▶ **What to do**:
Though the entries contain pictures, the copy you make should hold only the rest, exactly as written.

:: Source material ::

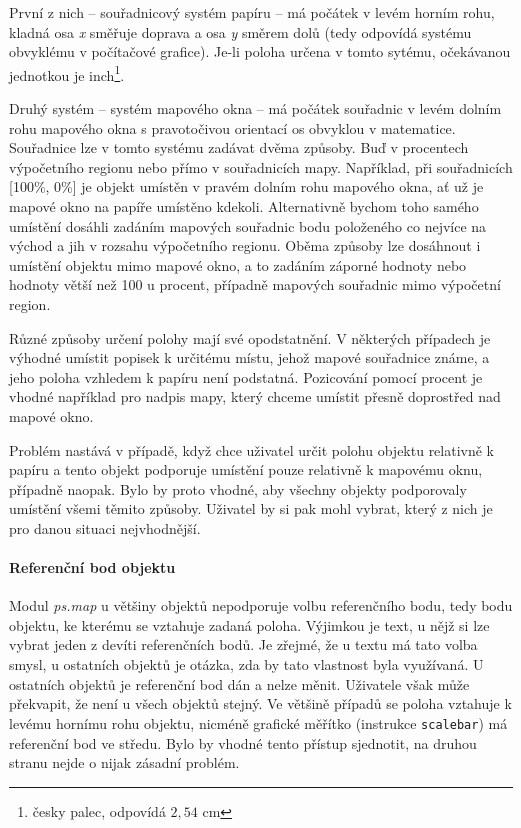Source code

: \documentclass[a4paper,12pt,draft]{article}
\newcommand{\modul}[1]{\emph{#1}}
\newcommand{\instr}[1]{\lstinline[style=psmapInline]|#1|}
\begin{document}
První z nich -- souřadnicový systém papíru -- má počátek v levém horním rohu, kladná osa \emph{x} směřuje doprava a osa \emph{y} směrem dolů (tedy odpovídá systému obvyklému v počítačové grafice). 
Je-li poloha určena v tomto sytému, očekávanou jednotkou je inch\footnote{ česky palec, odpovídá $2{},54$ cm}.

Druhý systém -- systém mapového okna -- má počátek souřadnic v levém dolním rohu mapového okna s pravotočivou orientací os obvyklou v matematice. Souřadnice lze v tomto systému zadávat dvěma způsoby. Buď v procentech výpočetního regionu nebo přímo v souřadnicích mapy. Například, při souřadnicích [100\%, 0\%] je objekt umístěn v pravém dolním rohu mapového okna, ať už je mapové okno na papíře umístěno kdekoli. Alternativně bychom toho samého umístění dosáhli zadáním mapových souřadnic bodu položeného co nejvíce na východ a jih v rozsahu výpočetního regionu. Oběma způsoby lze dosáhnout i umístění objektu mimo mapové okno, a to zadáním záporné hodnoty nebo hodnoty větší než 100 u procent, případně mapových souřadnic mimo výpočetní region.

Různé způsoby určení polohy mají své opodstatnění. V některých případech je výhodné umístit popisek k určitému místu, jehož mapové souřadnice známe, a jeho poloha vzhledem k papíru není podstatná. Pozicování pomocí procent je vhodné například pro nadpis mapy, který chceme umístit přesně doprostřed nad mapové okno. 

Problém nastává v případě, když chce uživatel určit polohu objektu relativně k papíru a tento objekt podporuje umístění pouze relativně k mapovému oknu, případně naopak. Bylo by proto vhodné, aby všechny objekty podporovaly umístění všemi těmito způsoby. Uživatel by si pak mohl vybrat, který z nich je pro danou situaci nejvhodnější.

\paragraph*{Referenční bod objektu}
\label{sec:psmap:referencepoint}
Modul \modul{ps.map} u většiny objektů nepodporuje volbu referenčního bodu, tedy bodu objektu, ke kterému se vztahuje zadaná poloha. Výjimkou je text, u nějž si lze vybrat jeden z devíti referenčních bodů. Je zřejmé, že u textu má tato volba smysl, u ostatních objektů je otázka, zda by tato vlastnost byla využívaná. 
U ostatních objektů je referenční bod dán a nelze měnit. Uživatele však může překvapit, že není u všech objektů stejný. Ve většině případů se poloha vztahuje k levému hornímu rohu objektu, nicméně grafické měřítko (instrukce \instr{scalebar}) má referenční bod ve středu. Bylo by vhodné tento přístup sjednotit, na druhou stranu nejde o nijak zásadní problém. 
\end{document}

:::

▶ **Answer box**:
Source code

: \documentclass[a4paper,12pt,draft]{article}
\newcommand{\modul}[1]{\emph{#1}}
\newcommand{\instr}[1]{\lstinline[style=psmapInline]|#1|}
\begin{document}
První z nich -- souřadnicový systém papíru -- má počátek v levém horním rohu, kladná osa \emph{x} směřuje doprava a osa \emph{y} směrem dolů (tedy odpovídá systému obvyklému v počítačové grafice). 
Je-li poloha určena v tomto sytému, očekávanou jednotkou je inch\footnote{ česky palec, odpovídá $2{},54$ cm}.

Druhý systém -- systém mapového okna -- má počátek souřadnic v levém dolním rohu mapového okna s pravotočivou orientací os obvyklou v matematice. Souřadnice lze v tomto systému zadávat dvěma způsoby. Buď v procentech výpočetního regionu nebo přímo v souřadnicích mapy. Například, při souřadnicích [100\%, 0\%] je objekt umístěn v pravém dolním rohu mapového okna, ať už je mapové okno na papíře umístěno kdekoli. Alternativně bychom toho samého umístění dosáhli zadáním mapových souřadnic bodu položeného co nejvíce na východ a jih v rozsahu výpočetního regionu. Oběma způsoby lze dosáhnout i umístění objektu mimo mapové okno, a to zadáním záporné hodnoty nebo hodnoty větší než 100 u procent, případně mapových souřadnic mimo výpočetní region.

Různé způsoby určení polohy mají své opodstatnění. V některých případech je výhodné umístit popisek k určitému místu, jehož mapové souřadnice známe, a jeho poloha vzhledem k papíru není podstatná. Pozicování pomocí procent je vhodné například pro nadpis mapy, který chceme umístit přesně doprostřed nad mapové okno. 

Problém nastává v případě, když chce uživatel určit polohu objektu relativně k papíru a tento objekt podporuje umístění pouze relativně k mapovému oknu, případně naopak. Bylo by proto vhodné, aby všechny objekty podporovaly umístění všemi těmito způsoby. Uživatel by si pak mohl vybrat, který z nich je pro danou situaci nejvhodnější.

\paragraph*{Referenční bod objektu}
\label{sec:psmap:referencepoint}
Modul \modul{ps.map} u většiny objektů nepodporuje volbu referenčního bodu, tedy bodu objektu, ke kterému se vztahuje zadaná poloha. Výjimkou je text, u nějž si lze vybrat jeden z devíti referenčních bodů. Je zřejmé, že u textu má tato volba smysl, u ostatních objektů je otázka, zda by tato vlastnost byla využívaná. 
U ostatních objektů je referenční bod dán a nelze měnit. Uživatele však může překvapit, že není u všech objektů stejný. Ve většině případů se poloha vztahuje k levému hornímu rohu objektu, nicméně grafické měřítko (instrukce \instr{scalebar}) má referenční bod ve středu. Bylo by vhodné tento přístup sjednotit, na druhou stranu nejde o nijak zásadní problém. 
\end{document}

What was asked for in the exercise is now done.